Image of Robert Lemon

– Robert Lemon

Giving Insight Spring 2024 Edition

Like many high school students, Robert Lemon (BArch/79) applied to multiple universities. When Carleton University offered him a spot at the School of Architecture, he accepted—even though he had never even visited Ottawa. That decision changed his life.

“What if I gone to the University of Toronto? Well, my career would have been completely different,” says the award-winning retired architect and writer.

Carleton’s impact on him began with the building where he studied. “I didn’t know until I got there how really distinctive the School of Architecture building was in its design,” he says, pointing to elements such as the concrete floors and exposed piping, which were quite revolutionary when the building opened. “This was all designed before the Pompidou Center in Paris, which celebrated those very same qualities.”

He notes that Carleton also offered him lots of chances to learn about historic buildings, such as those in Ottawa’s New Edinburgh neighbourhood. Those opportunities sparked a lifelong interest in historic preservation.

In addition, Carleton helped him gain job experience. “Because I was in Ottawa, I had the chance to work at Heritage Canada one summer. I met Martin Weaver, who became a mentor for me.” Lemon researched a book bibliography for Weaver and worked with him on an Arctic archaeological project.

Carleton also whetted Lemon’s appetite for travel. He spent a summer studying art and architectural history in Paris, and he did a term abroad at the Architectural Association in London. “I’ve always felt those were really seminal things.”

Deeply appreciative of the opportunities he’d had at Carleton, he has established the Robert Lemon Rome Prize. Each year, its funds will help one or more graduate students at the Azrieli School of Architecture & Urbanism travel to conduct or present research. Preference will be given to students travelling to Italy and/or studying conservation. The prize will be sustained by a gift in his will.

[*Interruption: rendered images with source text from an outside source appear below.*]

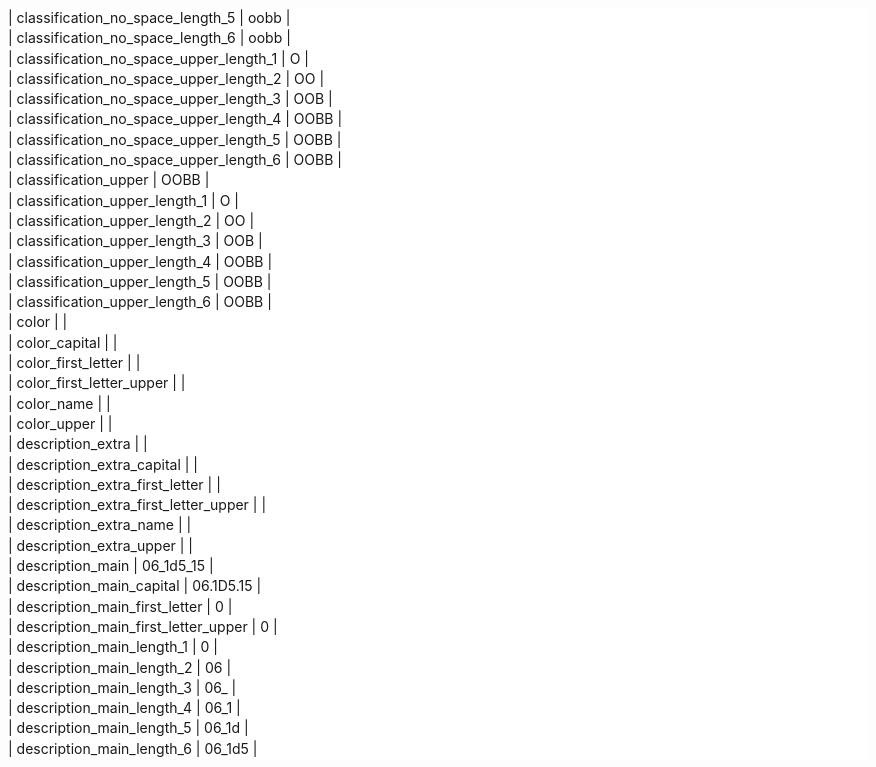 | classification_no_space_length_5 | oobb |  
| classification_no_space_length_6 | oobb |  
| classification_no_space_upper_length_1 | O |  
| classification_no_space_upper_length_2 | OO |  
| classification_no_space_upper_length_3 | OOB |  
| classification_no_space_upper_length_4 | OOBB |  
| classification_no_space_upper_length_5 | OOBB |  
| classification_no_space_upper_length_6 | OOBB |  
| classification_upper | OOBB |  
| classification_upper_length_1 | O |  
| classification_upper_length_2 | OO |  
| classification_upper_length_3 | OOB |  
| classification_upper_length_4 | OOBB |  
| classification_upper_length_5 | OOBB |  
| classification_upper_length_6 | OOBB |  
| color |  |  
| color_capital |  |  
| color_first_letter |  |  
| color_first_letter_upper |  |  
| color_name |  |  
| color_upper |  |  
| description_extra |  |  
| description_extra_capital |  |  
| description_extra_first_letter |  |  
| description_extra_first_letter_upper |  |  
| description_extra_name |  |  
| description_extra_upper |  |  
| description_main | 06_1d5_15 |  
| description_main_capital | 06.1D5.15 |  
| description_main_first_letter | 0 |  
| description_main_first_letter_upper | 0 |  
| description_main_length_1 | 0 |  
| description_main_length_2 | 06 |  
| description_main_length_3 | 06_ |  
| description_main_length_4 | 06_1 |  
| description_main_length_5 | 06_1d |  
| description_main_length_6 | 06_1d5 |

The focus on Italy stems from an experience Lemon had soon after leaving Carleton. In 1984, he studied at ICCROM, the International Centre for the Conservation and Restoration of Cultural Property in Rome. There, he enhanced his knowledge of historic architecture preservation and built an enduring network of fellow architects from many countries.

Lemon spent much of his career in historic preservation in Vancouver, as an architect and, for a half decade, as the senior heritage planner for the City of Vancouver. In 2022, he retired and returned to his roots in southwestern Ontario, buying and renovating a heritage property—the Tower House, a work of modern architecture by Shim Sutcliffe Architects—in Stratford. His memoir An Architect’s Address Book—the places that shaped a career (ORO Editions, 2023) chronicles the importance of studying abroad for budding architects, no matter where their career path will take them.